I love seeing these issues reverberate around the internet.

This time i think /r/sysadmin pegged the issue first, great sub.

nowahe|4 years ago

I'm in the middle of a migration from Akamai to Cloudfront, time to take a break I guess

soheil|4 years ago

App Store on MacOS is down!

aliswe|4 years ago

Not only that their support telephone line (in sweden) was down as well

xyzzy21|4 years ago

And people wonder why I try to avoid depending on online anything...

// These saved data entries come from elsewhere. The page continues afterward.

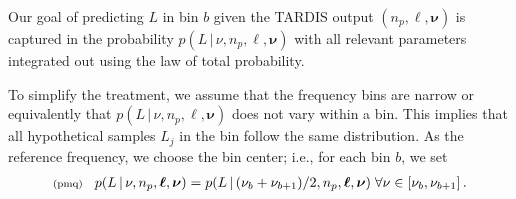 \documentclass[11pt]{article}
\newcommand{\fred}[1]{\todo[color=orange!40,inline]{#1}} %
\newcommand{\lleq}[1]{\label{#1} }
\renewcommand{\lleq}[1]{\label{#1} {\scriptstyle {\rm (#1)}} \hspace*{2ex} }
\newcommand{\cond}{\,|\,}
\newcommand{\bml}{{\bm{\ell}}}
\newcommand{\bmphi}{{\bm{\phi}}}
\newcommand{\bmnu}{{\bm{\nu}}}
\newcommand{\npack}{n_p}
\begin{document}


Our goal of predicting $L$ in bin $b$ given the TARDIS output
$(\npack,\bml, \bmnu)$ is captured in the probability $p(L\cond \nu,
\npack,\bml, \bmnu)$ with all relevant parameters integrated out using
the law of total probability.

To simplify the treatment, we assume that the frequency bins are
narrow or equivalently that $p(L \cond \nu, \npack, \bml, \bmnu)$ does
not vary within a bin. This implies that all hypothetical samples
$L_j$ in the bin follow the same distribution.  As the reference
frequency, we choose the bin center;
i.e., for each bin $b$, we set
\begin{align}
  \lleq{pmq}
  p(L\cond \nu, \npack,\bml, \bmnu) = p(L\cond (\nu_b + \nu_{b+1}) / 2, \npack,\bml, \bmnu)  \; \forall \nu \in [\nu_b, \nu_{b+1}] \, .
\end{align}
\end{document}
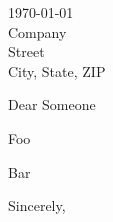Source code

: \documentclass[12pt]{WHOIletter}
\begin{document}
\begin{letter}{
    \today\\
    Company\\
    Street\\
    City, State, ZIP
}

\opening{Dear Someone}

Foo

Bar

  \closing{Sincerely,}


\end{letter}
\end{document}

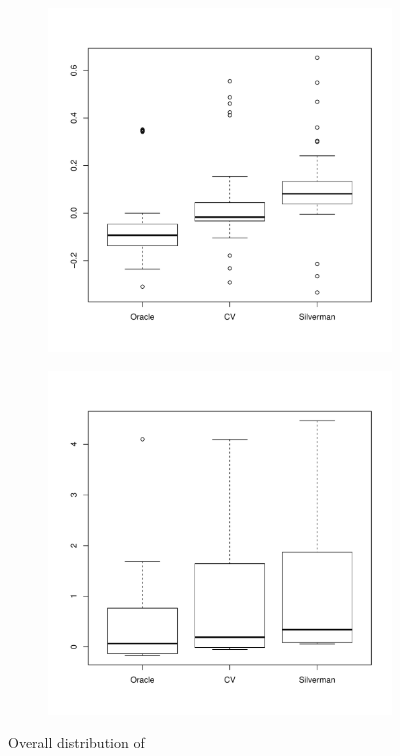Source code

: \begin{figure}[htbp]
    \centering
    \begin{subfigure}[t]{0.45\textwidth}
        \includegraphics[width=\textwidth]{results/by_overall/relative-peak-bias-boxplot}
        \label{fig:discussion:overall_peakbias_boxplot:unif}
    \end{subfigure}
    \begin{subfigure}[t]{0.45\textwidth}
        \includegraphics[width=\textwidth]{results/by_overall/relative-peak-bias-peakpop-boxplot}
        \label{fig:discussion:overall_peakbias_boxplot:peak}
    \end{subfigure}
    \caption{Overall distribution of }
    \label{fig:discussion:overall_peakbias_boxplot}
\end{figure}

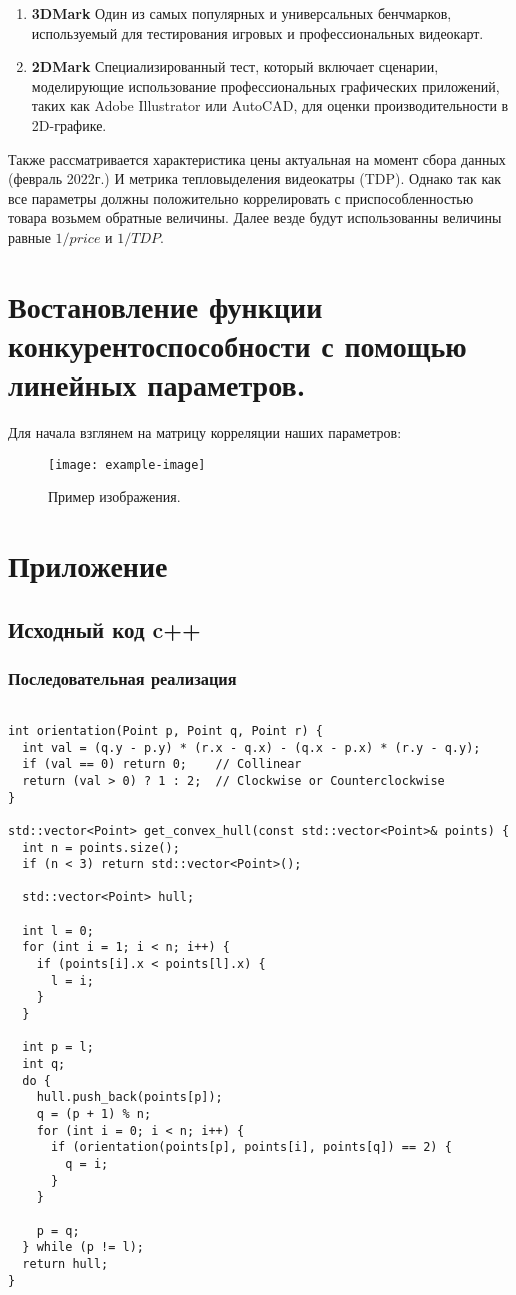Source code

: \documentclass[14pt, a4paper]{extarticle}
\begin{document}
  \begin{enumerate}
    \item\textbf{3DMark} Один из самых популярных и универсальных бенчмарков, используемый для тестирования игровых и профессиональных видеокарт.
    \item\textbf{2DMark} Специализированный тест, который включает сценарии, моделирующие использование профессиональных графических приложений, таких как Adobe Illustrator или AutoCAD, для оценки производительности в 2D-графике.
  \end{enumerate}
  Также рассматривается характеристика цены актуальная на момент сбора данных (февраль 2022г.) И метрика тепловыделения видеокатры (TDP). Однако так как все параметры должны положительно коррелировать с приспособленностью товара возьмем обратные величины. Далее везде будут использованны величины равные \(1/price\) и \(1/TDP\).
  \newpage
  \section{Востановление функции конкурентоспособности с помощью линейных параметров.}
Для начала взглянем на матрицу корреляции наших параметров:
\begin{figure}[h]
  \centering
  \texttt{[image: example-image]}
  \caption{Пример изображения.}
  \label{fig:example}
\end{figure}
\newpage

  \section{Приложение}
\subsection{Исходный код c++}
  \subsubsection{Последовательная реализация}
  \begin{lstlisting}

int orientation(Point p, Point q, Point r) {
  int val = (q.y - p.y) * (r.x - q.x) - (q.x - p.x) * (r.y - q.y);
  if (val == 0) return 0;    // Collinear
  return (val > 0) ? 1 : 2;  // Clockwise or Counterclockwise
}

std::vector<Point> get_convex_hull(const std::vector<Point>& points) {
  int n = points.size();
  if (n < 3) return std::vector<Point>();

  std::vector<Point> hull;

  int l = 0;
  for (int i = 1; i < n; i++) {
    if (points[i].x < points[l].x) {
      l = i;
    }
  }

  int p = l;
  int q;
  do {
    hull.push_back(points[p]);
    q = (p + 1) % n;
    for (int i = 0; i < n; i++) {
      if (orientation(points[p], points[i], points[q]) == 2) {
        q = i;
      }
    }

    p = q;
  } while (p != l);
  return hull;
}

  \end{lstlisting}
  \newpage
\end{document}
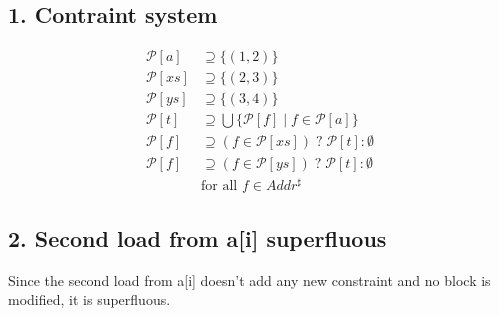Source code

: \documentclass[11pt,a4paper]{scrartcl}
\begin{document}
\subsection*{1. Contraint system}
\begin{align*}
\mathcal{P}[a] &\supseteq \{(1,2)\}\\
\mathcal{P}[xs] &\supseteq \{(2,3)\}\\
\mathcal{P}[ys] &\supseteq \{(3,4)\}\\
\mathcal{P}[t] &\supseteq \bigcup \{\mathcal{P}[f]\;|\;f \in \mathcal{P}[a]\}\\
\mathcal{P}[f] &\supseteq (f \in \mathcal{P}[xs])\;?\;\mathcal{P}[t] : \emptyset\\
\mathcal{P}[f] &\supseteq (f \in \mathcal{P}[ys])\;?\;\mathcal{P}[t] : \emptyset\\
&\text{for all $f \in Addr^\sharp$}
\end{align*}

\subsection*{2. Second load from a[i] superfluous}
Since the second load from a[i] doesn't add any new constraint and no block is modified, it is superfluous.
\end{document}
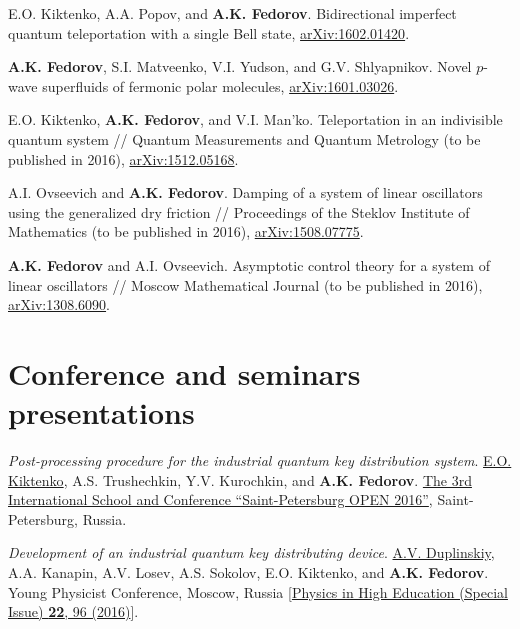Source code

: \documentclass[10pt,a4paper,sans]{moderncv}
\begin{document}
	{E.O. Kiktenko, A.A. Popov, and {\textbf{A.K. Fedorov}. 
	Bidirectional imperfect quantum teleportation with a single Bell state,
	{\textcolor{blue}{\href{http://arxiv.org/abs/1602.01420}{arXiv:1602.01420}}}.}}

	{{\textbf{A.K. Fedorov}, S.I. Matveenko, V.I. Yudson, and G.V. Shlyapnikov. 
	Novel $p$-wave superfluids of fermonic polar molecules,
	{\textcolor{blue}{\href{http://arxiv.org/abs/1601.03026}{arXiv:1601.03026}}}.}}

	{E.O. Kiktenko, {\textbf{A.K. Fedorov}, and V.I. Man'ko. 
	Teleportation in an indivisible quantum system //
	Quantum Measurements and Quantum Metrology (to be published in 2016),
	{\textcolor{blue}{\href{http://arxiv.org/abs/1512.05168}{arXiv:1512.05168}}}.}}

	{A.I. Ovseevich and \textbf{A.K. Fedorov}. 
	Damping of a system of linear oscillators using the generalized dry friction // 
	Proceedings of the Steklov Institute of Mathematics (to be published in 2016),
	{\textcolor{blue}{\href{http://arxiv.org/abs/1508.07775}{arXiv:1508.07775}}}.}
	
	{\textbf{A.K. Fedorov} and A.I. Ovseevich. 
	Asymptotic control theory for a system of linear oscillators // 
	Moscow Mathematical Journal (to be published in 2016),
	{\textcolor{blue}{\href{http://arxiv.org/abs/1308.6090}{arXiv:1308.6090}}}.}
	
\section{Conference and seminars presentations}
	
	{\textit{Post-processing procedure for the industrial quantum key distribution system}.
	\underline{E.O. Kiktenko}, A.S. Trushechkin, Y.V. Kurochkin, and \textbf{A.K. Fedorov}.
	\textcolor{blue}{\href{http://spbopen.spbau.com}{The 3rd International School and Conference ``Saint-Petersburg OPEN 2016''}}, Saint-Petersburg, Russia.}
	
	{\textit{Development of an industrial quantum key distributing device}.
	\underline{A.V. Duplinskiy}, A.A. Kanapin, A.V. Losev, A.S. Sokolov, E.O. Kiktenko, and \textbf{A.K. Fedorov}.
	Young Physicist Conference, Moscow, Russia
	[\textcolor{blue}{\href{http://konkmolphys.moomfo.ru/application/2015}{Physics in High Education (Special Issue) \textbf{22}, 96 (2016)}}].}
\end{document}
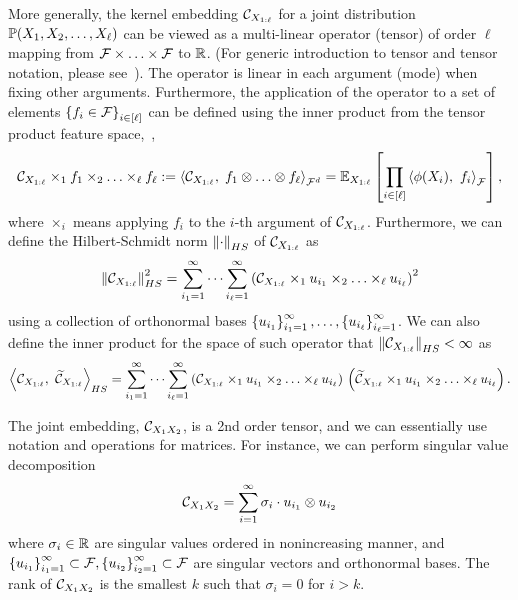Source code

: \documentclass[11pt]{article}
\begin{document}
More generally, the kernel embedding $\mathcal{C}_{X_{1:\ell}}$ for a joint distribution $\mathbb{P}(X_1,X_2,\ldots,X_{\ell})$ can be viewed as a multi-linear operator (tensor) of order $\ell$ mapping from $\mathcal{F}\times\ldots\times \mathcal{F}$ to $\mathbb{R}$. (For generic introduction to tensor and tensor notation, please see~\cite{KolBad09}). The operator is linear in each argument (mode) when fixing other arguments. Furthermore, the application of the operator to a set of elements $\left\{f_i \in \mathcal{F}\right\}_{i \in [\ell]}$ can be defined using the inner product from the tensor product feature space,~\ie,
\begin{align}
	\mathcal{C}_{X_{1:\ell}} \times_1 f_1 \times_2 \ldots \times_\ell f_\ell := 	\left\langle \mathcal{C}_{X_{1:\ell}},\;f_1\otimes\ldots\otimes f_\ell \right\rangle_{\mathcal{F}^d}=\mathbb{E}_{X_{1:\ell}}\left[\prod_{i \in [\ell]} \left\langle \phi(X_i),~f_i \right\rangle_{\mathcal{F}}\right],
\end{align}
where $\times_i$ means applying $f_i$ to the $i$-th argument of $\mathcal{C}_{X_{1:\ell}}$. Furthermore, we can define the Hilbert-Schmidt norm $\left\|\cdot\right\|_{HS}$ of $\mathcal{C}_{X_{1:\ell}}$ as
\[
 \left\|\mathcal{C}_{X_{1:\ell}}\right\|_{HS}^2 = \sum_{i_1 = 1}^\infty \cdots \sum_{i_\ell = 1}^\infty \left(\mathcal{C}_{X_{1:\ell}} \times_1 u_{i_1} \times_2 \ldots \times_\ell u_{i_\ell}\right)^2
\]
using a collection of orthonormal bases $\left\{u_{i_1}\right\}_{i_1=1}^\infty, \ldots, \left\{u_{i_\ell}\right\}_{i_\ell=1}^\infty$. We can also define the inner product for the space of such operator that $\left\|\mathcal{C}_{X_{1:\ell}}\right\|_{HS}<\infty$ as
\begin{align}
	\left\langle \mathcal{C}_{X_{1:\ell}},~\widetilde{\mathcal{C}}_{X_{1:\ell}} \right\rangle_{HS}  =  \sum_{i_1 = 1}^\infty \cdots \sum_{i_\ell = 1}^\infty \left(\mathcal{C}_{X_{1:\ell}} \times_1 u_{i_1} \times_2 \ldots \times_\ell u_{i_\ell}\right)\, \left(\widetilde{\mathcal{C}}_{X_{1:\ell}} \times_1 u_{i_1} \times_2 \ldots \times_\ell u_{i_\ell}\right).
\end{align}


The joint embedding, $\mathcal{C}_{X_1 X_2}$, is a 2nd order tensor, and we can essentially use notation and operations for matrices. For instance, we can perform singular value decomposition
\[
    \mathcal{C}_{X_1X_2} = \sum_{i=1}^{\infty} \sigma_i \cdot u_{i_1} \otimes u_{i_2}
\]
where $\sigma_i \in \mathbb{R}$ are singular values ordered in nonincreasing manner, and $\left\{u_{i_1}\right\}_{i_1=1}^{\infty} \subset \mathcal{F}, \left\{u_{i_2}\right\}_{i_2=1}^{\infty} \subset \mathcal{F}$ are singular vectors and orthonormal bases. The rank of $\mathcal{C}_{X_1X_2}$ is the smallest $k$ such that $\sigma_i = 0$ for $i > k$.
\end{document}
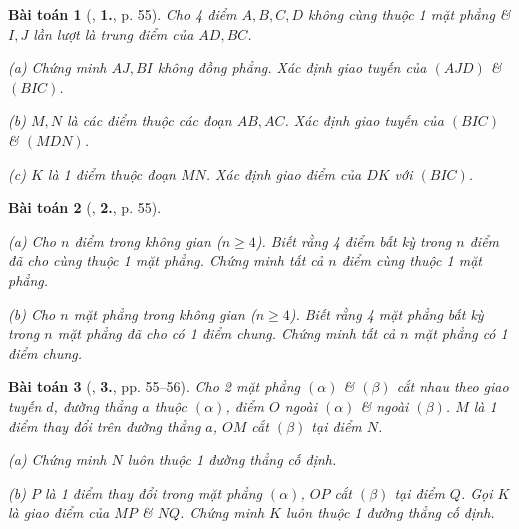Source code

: \documentclass{article}
\numberwithin{equation}{section}
\newtheorem{baitoan}{Bài toán}[section]
\begin{document}
\begin{baitoan}[\cite{TL_chuyen_Toan_Hinh_Hoc_11}, \textbf{1.}, p. 55]
	Cho 4 điểm $A,B,C,D$ không cùng thuộc 1 mặt phẳng \& $I,J$ lần lượt là trung điểm của $AD,BC$.
	\begin{enumerate*}
		\item[(a)] Chứng minh $AJ,BI$ không đồng phẳng. Xác định giao tuyến của $(AJD)$ \& $(BIC)$.
		\item[(b)] $M,N$ là các điểm thuộc các đoạn $AB,AC$. Xác định giao tuyến của $(BIC)$ \& $(MDN)$.
		\item[(c)] $K$ là 1 điểm thuộc đoạn $MN$. Xác định giao điểm của $DK$ với $(BIC)$.
	\end{enumerate*}
\end{baitoan}

\begin{baitoan}[\cite{TL_chuyen_Toan_Hinh_Hoc_11}, \textbf{2.}, p. 55]
	\begin{enumerate*}
		\item[(a)] Cho $n$ điểm trong không gian ($n\ge 4$). Biết rằng 4 điểm bất kỳ trong $n$ điểm đã cho cùng thuộc 1 mặt phẳng. Chứng minh tất cả $n$ điểm cùng thuộc 1 mặt phẳng.
		\item[(b)] Cho $n$ mặt phẳng trong không gian ($n\ge 4$). Biết rằng 4 mặt phẳng bất kỳ trong $n$ mặt phẳng đã cho có 1 điểm chung. Chứng minh tất cả $n$ mặt phẳng có 1 điểm chung.
	\end{enumerate*}
\end{baitoan}

\begin{baitoan}[\cite{TL_chuyen_Toan_Hinh_Hoc_11}, \textbf{3.}, pp. 55--56]
	Cho 2 mặt phẳng $(\alpha)$ \& $(\beta)$ cắt nhau theo giao tuyến $d$, đường thẳng $a$ thuộc $(\alpha)$, điểm $O$ ngoài $(\alpha)$ \& ngoài $(\beta)$. $M$ là 1 điểm thay đổi trên đường thẳng $a$, $OM$ cắt $(\beta)$ tại điểm $N$.
	\begin{enumerate*}
		\item[(a)] Chứng minh $N$ luôn thuộc 1 đường thẳng cố định.
		\item[(b)] $P$ là 1 điểm thay đổi trong mặt phẳng $(\alpha)$, $OP$ cắt $(\beta)$ tại điểm $Q$. Gọi $K$ là giao điểm của $MP$ \& $NQ$. Chứng minh $K$ luôn thuộc 1 đường thẳng cố định.
	\end{enumerate*}	
\end{baitoan}
\end{document}
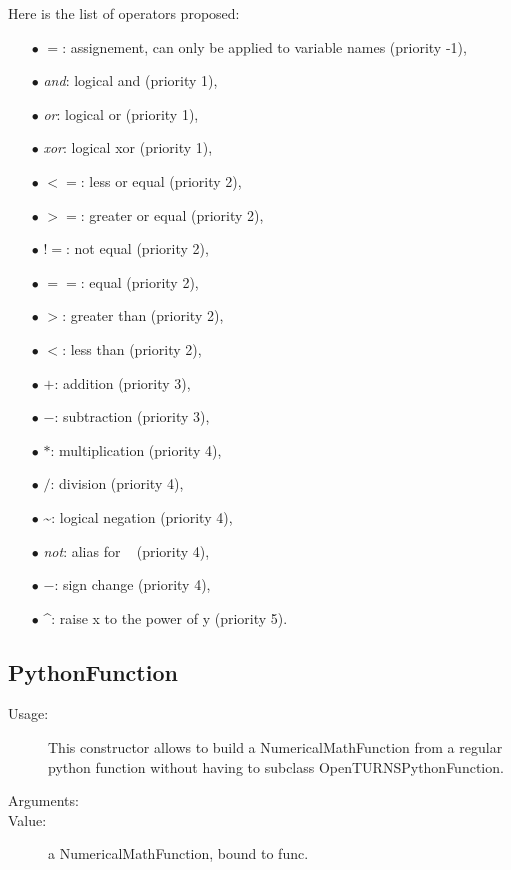Here is the list of operators proposed:
\begin{itemize}
\item[$\bullet$] $=$: assignement, can only be applied to variable names (priority -1),
\item[$\bullet$] \textit{and}: logical and (priority 1),
\item[$\bullet$] \textit{or}: logical or (priority 1),
\item[$\bullet$] \textit{xor}: logical xor (priority 1),
\item[$\bullet$] $<=$: less or equal (priority 2),
\item[$\bullet$] $>=$: greater or equal (priority 2),
\item[$\bullet$] $!=$: not equal (priority 2),
\item[$\bullet$] $==$: equal (priority 2),
\item[$\bullet$] $>$: greater than (priority 2),
\item[$\bullet$] $<$: less than (priority 2),
\item[$\bullet$] $+$: addition (priority 3),
\item[$\bullet$] $-$: subtraction (priority 3),
\item[$\bullet$] $*$: multiplication (priority 4),
\item[$\bullet$] $/$: division (priority 4),
\item[$\bullet$] \textasciitilde: logical negation (priority 4),
\item[$\bullet$] \textit{not}: alias for ~ (priority 4),
\item[$\bullet$] $-$: sign change (priority 4),
\item[$\bullet$] \textasciicircum: raise x to the power of y (priority 5).
\end{itemize}


\newpage
{}
\subsection{PythonFunction}
% 
\begin{description}
% 
\item[Usage:] This constructor allows to build a NumericalMathFunction from a regular python function without having to subclass OpenTURNSPythonFunction.
% 
\item[Arguments:] \rule{0pt}{1em}
\item[Value:] a NumericalMathFunction, bound to func.
\end{description}

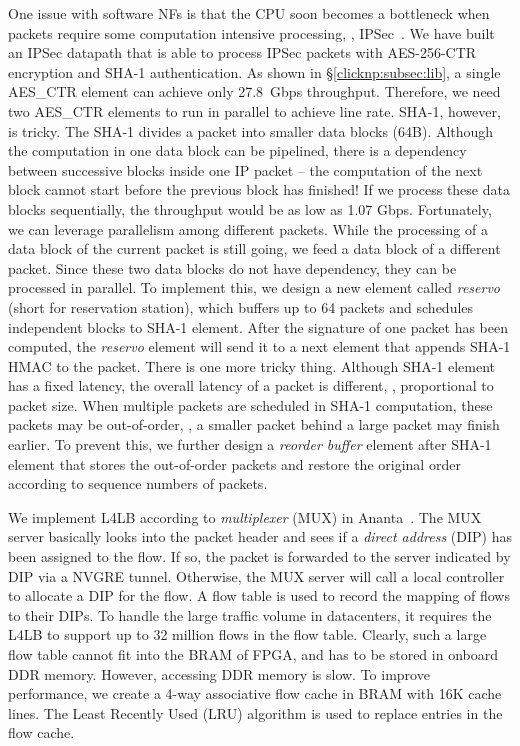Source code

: One issue with software NFs is that the CPU soon becomes a bottleneck when packets require some
computation intensive processing, \eg, IPSec~\cite{packetshader}.
%
We have built an IPSec datapath that is able to process IPSec packets with AES-256-CTR encryption and SHA-1 authentication. 
As shown in \S\ref{clicknp:subsec:lib}, a single AES\_CTR element can achieve only 27.8~Gbps throughput. Therefore, we need two
AES\_CTR elements to run in parallel to achieve line rate.
SHA-1, however, is tricky. The SHA-1 divides a packet into smaller data blocks (64B). 
Although the computation in one data block can be pipelined, 
there is a dependency between successive blocks inside one IP packet -- the computation of the next block cannot start before the previous
block has finished! 
If we process these data blocks sequentially, the throughput would be as low as 1.07 Gbps. 
Fortunately, we can leverage parallelism among different packets. 
While the processing of a data block of the current packet is still going, we feed a data block of a different packet. 
Since these two data blocks do not have dependency, they can be processed in parallel. 
To implement this, we design a new element called \textit{reservo} (short for reservation station), which buffers up to 64 packets and schedules 
independent blocks to SHA-1 element. After the signature of one packet has been computed, the \textit{reservo} element will 
send it to a next element that appends SHA-1 HMAC to the packet.
%
There is one more tricky thing. 
Although SHA-1 element has a fixed latency, the overall latency of a packet is different, \ie, proportional to packet size. 
When multiple packets are scheduled in SHA-1 computation, these packets may be
out-of-order, \eg, a smaller packet behind a large packet may finish earlier.
%
To prevent this, we further design a \textit{reorder buffer} element after SHA-1 element
that stores the out-of-order packets and restore the original order
 according to sequence numbers of packets. 

 We implement L4LB according to \textit{multiplexer} (MUX) in Ananta~\cite{ananta}.
%
The MUX server basically looks into the packet header and sees if a \textit{direct address} (DIP) has been assigned to the flow.
If so, the packet is forwarded to the server indicated by DIP via a NVGRE tunnel. Otherwise, the MUX server will call a local controller to
allocate a DIP for the flow.
%
%
A flow table is used to record the mapping of flows to their DIPs.
%
To handle the large traffic volume in datacenters, it requires the L4LB to support up to 32 million flows in the flow table.
Clearly, such a large flow table cannot fit into the BRAM of FPGA, and has to be stored in onboard DDR memory.
However, accessing DDR memory is slow. 
To improve performance, we create a 4-way associative flow cache in BRAM with 16K 
cache lines. The Least Recently Used (LRU) algorithm is used to replace entries 
in the flow cache.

didjathinkmess|4 years ago

Cyberpolygon already? Thought we had at least a month or two

penultimatebro|4 years ago

Shh, normies are not ready for that.

It’s just a completely random DNS outage, nothing more.

SjorsVG|4 years ago

Many bank systems are disrupted by this in the Netherlands

ricardo81|4 years ago

My UK bank (HBOS) seemed to have 'online banking unavailable' though their site was up. No doubt related.

SjorsVG|4 years ago

Many banks in the Netherlands are affected by this.

tru3_power|4 years ago

Any idea on cause? Ddos or hardware failure?

MrRadar|4 years ago

Widespread issues like this on major CDNs tend to be configuration errors.

_joel|4 years ago

So that's why the NHS website is down

jdlyga|4 years ago

Oops, someone unplugged the DNS machine

blondie9x|4 years ago

Looks like it is fixed now!

bpye|4 years ago

This is apparently why I can't book my COVID vaccine appointment...

_joel|4 years ago

Yes, was trying to do the same. Getting this 2nd jab has been a nightmare. Places listed as walk-in having Moderna, don't and they ran out of it when I went to get my secheduled jab. Ringing 119 just ends up in a dead line, then this outage. Fun.

throwawaysha|4 years ago

I ran DNS servers, among other things, in the late 90s with better uptime than these "multi-DC/AZ/geo redundant" services everyone uses these days.

topranks|4 years ago

With all due respect, having also run auth DNS servers in the 90s, and seen the inside of Akamai’s CDN/DNS setup more recently, it isn’t remotely at the same level of scale or sophistication.

conqrr|4 years ago

[deleted]

fredski42|4 years ago

I thought DNS was supposed to be resilient

topspin|4 years ago

DNS is designed to be fault tolerant. Such a design, however, is often not leveraged correctly; the implementation of DNS can be and frequently is subject to SPOFs.

simonswords82|4 years ago

I'm sick and tired of these types of services (I'm looking at you too Cloudflare) going down and taking otherwise healthy websites down with them.

ceejayoz|4 years ago

Most websites using Akamai aren't gonna be "otherwise healthy" without the CDN handling most of the load.

tootie|4 years ago

It was fastly last time.

sammy2244|4 years ago

Cloudflare hasnt had an outage in a long time. And when they do they are upfront about it, and post a detailed post-mortem.

gianpaj|4 years ago

https://www.interactivebrokers.co.uk/ , a Trading Platform, is also down as well :(

How am I going to sell my AMC stock...

swarnie_|4 years ago

You don't, you hold the dumb, over priced stock as a reminder for future, better informed investing.